Your assignment: Your reply should hold every entry below exactly as written and none of the pictures.

Information given:

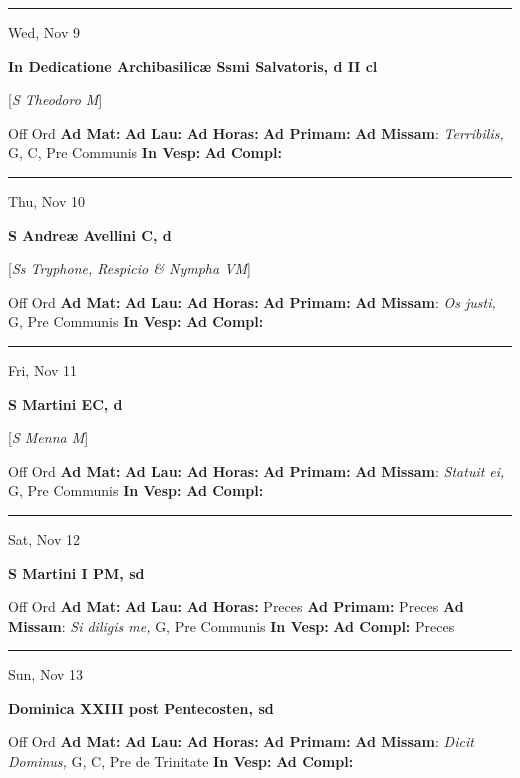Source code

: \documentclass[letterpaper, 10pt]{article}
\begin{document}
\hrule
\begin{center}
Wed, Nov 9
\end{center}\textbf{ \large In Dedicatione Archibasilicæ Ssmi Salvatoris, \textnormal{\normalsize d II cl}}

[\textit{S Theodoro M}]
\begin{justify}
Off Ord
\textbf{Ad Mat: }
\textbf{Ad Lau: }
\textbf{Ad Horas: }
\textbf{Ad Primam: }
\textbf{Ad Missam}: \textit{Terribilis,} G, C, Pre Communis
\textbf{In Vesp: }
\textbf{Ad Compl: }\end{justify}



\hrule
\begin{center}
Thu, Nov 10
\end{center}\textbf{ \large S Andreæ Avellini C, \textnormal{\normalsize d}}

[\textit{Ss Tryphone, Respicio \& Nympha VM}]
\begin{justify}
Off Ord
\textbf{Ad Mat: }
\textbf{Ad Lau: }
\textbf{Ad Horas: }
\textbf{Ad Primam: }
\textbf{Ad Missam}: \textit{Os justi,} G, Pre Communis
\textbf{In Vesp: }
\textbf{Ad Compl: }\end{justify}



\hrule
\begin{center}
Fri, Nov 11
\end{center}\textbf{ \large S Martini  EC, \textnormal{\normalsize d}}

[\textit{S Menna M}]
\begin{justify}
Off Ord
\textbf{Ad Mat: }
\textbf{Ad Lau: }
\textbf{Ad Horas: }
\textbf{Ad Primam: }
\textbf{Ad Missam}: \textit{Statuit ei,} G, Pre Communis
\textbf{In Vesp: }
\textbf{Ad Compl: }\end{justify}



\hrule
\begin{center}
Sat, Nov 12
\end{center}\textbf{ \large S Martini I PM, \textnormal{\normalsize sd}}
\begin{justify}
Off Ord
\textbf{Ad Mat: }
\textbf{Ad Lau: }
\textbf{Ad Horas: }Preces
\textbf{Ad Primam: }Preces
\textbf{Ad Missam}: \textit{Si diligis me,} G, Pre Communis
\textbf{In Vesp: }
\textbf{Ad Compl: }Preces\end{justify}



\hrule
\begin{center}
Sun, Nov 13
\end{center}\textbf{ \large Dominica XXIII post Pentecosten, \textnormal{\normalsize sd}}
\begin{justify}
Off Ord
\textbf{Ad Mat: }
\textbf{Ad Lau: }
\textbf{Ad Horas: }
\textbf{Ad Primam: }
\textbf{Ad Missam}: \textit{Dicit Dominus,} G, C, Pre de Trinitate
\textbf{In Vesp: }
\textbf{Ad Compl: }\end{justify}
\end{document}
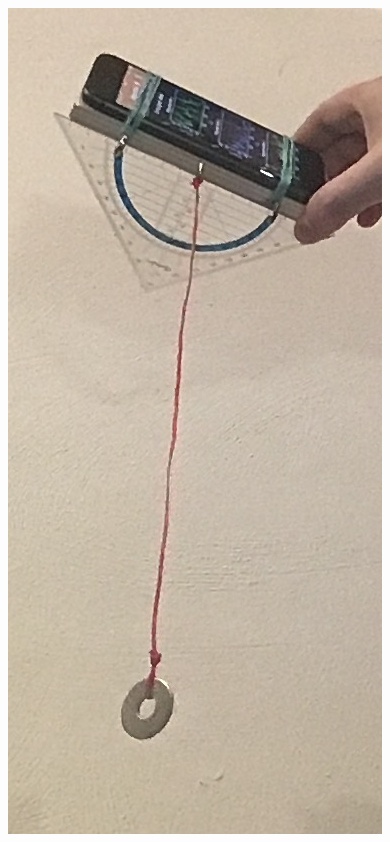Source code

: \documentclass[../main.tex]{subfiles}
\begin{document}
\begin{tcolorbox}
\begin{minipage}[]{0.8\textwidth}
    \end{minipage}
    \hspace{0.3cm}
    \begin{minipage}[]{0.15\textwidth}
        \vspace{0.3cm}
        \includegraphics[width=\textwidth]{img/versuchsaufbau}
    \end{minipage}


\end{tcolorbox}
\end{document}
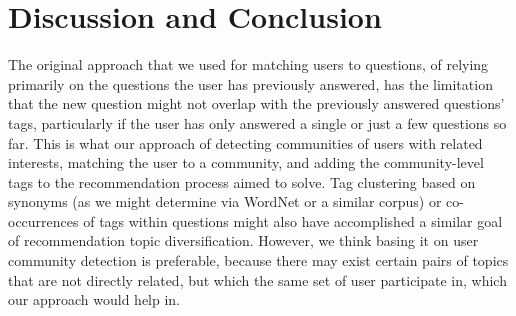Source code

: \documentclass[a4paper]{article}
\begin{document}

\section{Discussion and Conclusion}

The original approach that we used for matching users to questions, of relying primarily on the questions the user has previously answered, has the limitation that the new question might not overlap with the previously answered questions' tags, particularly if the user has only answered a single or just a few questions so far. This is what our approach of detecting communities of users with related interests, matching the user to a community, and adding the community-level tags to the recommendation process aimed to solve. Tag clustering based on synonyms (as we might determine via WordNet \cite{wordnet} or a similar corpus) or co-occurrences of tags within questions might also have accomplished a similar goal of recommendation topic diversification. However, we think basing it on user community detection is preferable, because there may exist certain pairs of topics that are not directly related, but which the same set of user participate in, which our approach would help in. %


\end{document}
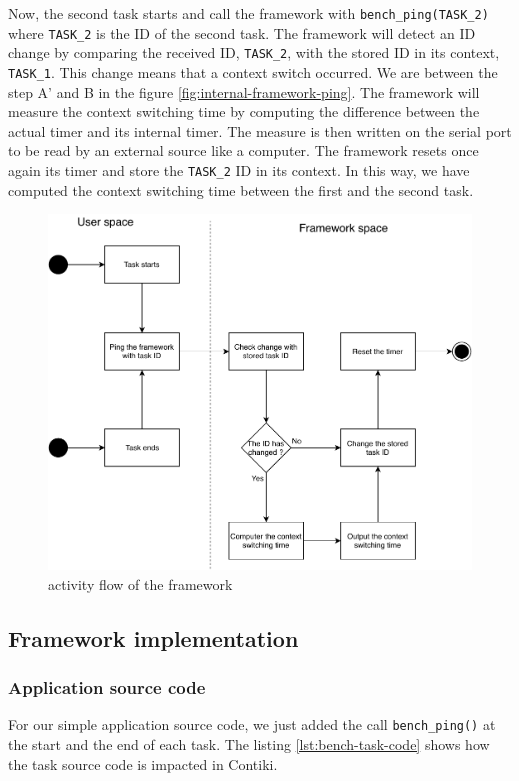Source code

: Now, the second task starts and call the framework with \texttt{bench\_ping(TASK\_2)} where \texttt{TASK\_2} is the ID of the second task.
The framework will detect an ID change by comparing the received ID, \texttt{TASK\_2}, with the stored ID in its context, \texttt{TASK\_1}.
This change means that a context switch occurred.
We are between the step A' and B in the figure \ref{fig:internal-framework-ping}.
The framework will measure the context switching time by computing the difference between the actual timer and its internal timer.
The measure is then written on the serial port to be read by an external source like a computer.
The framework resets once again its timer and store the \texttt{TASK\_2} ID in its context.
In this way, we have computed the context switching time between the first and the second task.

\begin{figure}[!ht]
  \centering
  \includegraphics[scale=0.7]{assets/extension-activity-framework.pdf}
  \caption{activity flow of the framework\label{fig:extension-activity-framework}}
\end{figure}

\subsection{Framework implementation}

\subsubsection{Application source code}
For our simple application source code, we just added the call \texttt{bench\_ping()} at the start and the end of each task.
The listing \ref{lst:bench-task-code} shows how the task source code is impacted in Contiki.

Task output:
Source code

: \documentclass[letterpaper, 10pt]{article}
\begin{document}
\hrule
\begin{center}
Wed, Nov 9
\end{center}\textbf{ \large In Dedicatione Archibasilicæ Ssmi Salvatoris, \textnormal{\normalsize d II cl}}

[\textit{S Theodoro M}]
\begin{justify}
Off Ord
\textbf{Ad Mat: }
\textbf{Ad Lau: }
\textbf{Ad Horas: }
\textbf{Ad Primam: }
\textbf{Ad Missam}: \textit{Terribilis,} G, C, Pre Communis
\textbf{In Vesp: }
\textbf{Ad Compl: }\end{justify}



\hrule
\begin{center}
Thu, Nov 10
\end{center}\textbf{ \large S Andreæ Avellini C, \textnormal{\normalsize d}}

[\textit{Ss Tryphone, Respicio \& Nympha VM}]
\begin{justify}
Off Ord
\textbf{Ad Mat: }
\textbf{Ad Lau: }
\textbf{Ad Horas: }
\textbf{Ad Primam: }
\textbf{Ad Missam}: \textit{Os justi,} G, Pre Communis
\textbf{In Vesp: }
\textbf{Ad Compl: }\end{justify}



\hrule
\begin{center}
Fri, Nov 11
\end{center}\textbf{ \large S Martini  EC, \textnormal{\normalsize d}}

[\textit{S Menna M}]
\begin{justify}
Off Ord
\textbf{Ad Mat: }
\textbf{Ad Lau: }
\textbf{Ad Horas: }
\textbf{Ad Primam: }
\textbf{Ad Missam}: \textit{Statuit ei,} G, Pre Communis
\textbf{In Vesp: }
\textbf{Ad Compl: }\end{justify}



\hrule
\begin{center}
Sat, Nov 12
\end{center}\textbf{ \large S Martini I PM, \textnormal{\normalsize sd}}
\begin{justify}
Off Ord
\textbf{Ad Mat: }
\textbf{Ad Lau: }
\textbf{Ad Horas: }Preces
\textbf{Ad Primam: }Preces
\textbf{Ad Missam}: \textit{Si diligis me,} G, Pre Communis
\textbf{In Vesp: }
\textbf{Ad Compl: }Preces\end{justify}



\hrule
\begin{center}
Sun, Nov 13
\end{center}\textbf{ \large Dominica XXIII post Pentecosten, \textnormal{\normalsize sd}}
\begin{justify}
Off Ord
\textbf{Ad Mat: }
\textbf{Ad Lau: }
\textbf{Ad Horas: }
\textbf{Ad Primam: }
\textbf{Ad Missam}: \textit{Dicit Dominus,} G, C, Pre de Trinitate
\textbf{In Vesp: }
\textbf{Ad Compl: }\end{justify}
\end{document}
Source code

: \documentclass[../main.tex]{subfiles}
\begin{document}
\begin{tcolorbox}
\begin{minipage}[]{0.8\textwidth}
    \end{minipage}
    \hspace{0.3cm}
    \begin{minipage}[]{0.15\textwidth}
        \vspace{0.3cm}
        \includegraphics[width=\textwidth]{img/versuchsaufbau}
    \end{minipage}


\end{tcolorbox}
\end{document}
Source code

: \documentclass[a4paper]{article}
\begin{document}

\section{Discussion and Conclusion}

The original approach that we used for matching users to questions, of relying primarily on the questions the user has previously answered, has the limitation that the new question might not overlap with the previously answered questions' tags, particularly if the user has only answered a single or just a few questions so far. This is what our approach of detecting communities of users with related interests, matching the user to a community, and adding the community-level tags to the recommendation process aimed to solve. Tag clustering based on synonyms (as we might determine via WordNet \cite{wordnet} or a similar corpus) or co-occurrences of tags within questions might also have accomplished a similar goal of recommendation topic diversification. However, we think basing it on user community detection is preferable, because there may exist certain pairs of topics that are not directly related, but which the same set of user participate in, which our approach would help in. %


\end{document}
Source code

: Now, the second task starts and call the framework with \texttt{bench\_ping(TASK\_2)} where \texttt{TASK\_2} is the ID of the second task.
The framework will detect an ID change by comparing the received ID, \texttt{TASK\_2}, with the stored ID in its context, \texttt{TASK\_1}.
This change means that a context switch occurred.
We are between the step A' and B in the figure \ref{fig:internal-framework-ping}.
The framework will measure the context switching time by computing the difference between the actual timer and its internal timer.
The measure is then written on the serial port to be read by an external source like a computer.
The framework resets once again its timer and store the \texttt{TASK\_2} ID in its context.
In this way, we have computed the context switching time between the first and the second task.

\begin{figure}[!ht]
  \centering
  \includegraphics[scale=0.7]{assets/extension-activity-framework.pdf}
  \caption{activity flow of the framework\label{fig:extension-activity-framework}}
\end{figure}

\subsection{Framework implementation}

\subsubsection{Application source code}
For our simple application source code, we just added the call \texttt{bench\_ping()} at the start and the end of each task.
The listing \ref{lst:bench-task-code} shows how the task source code is impacted in Contiki.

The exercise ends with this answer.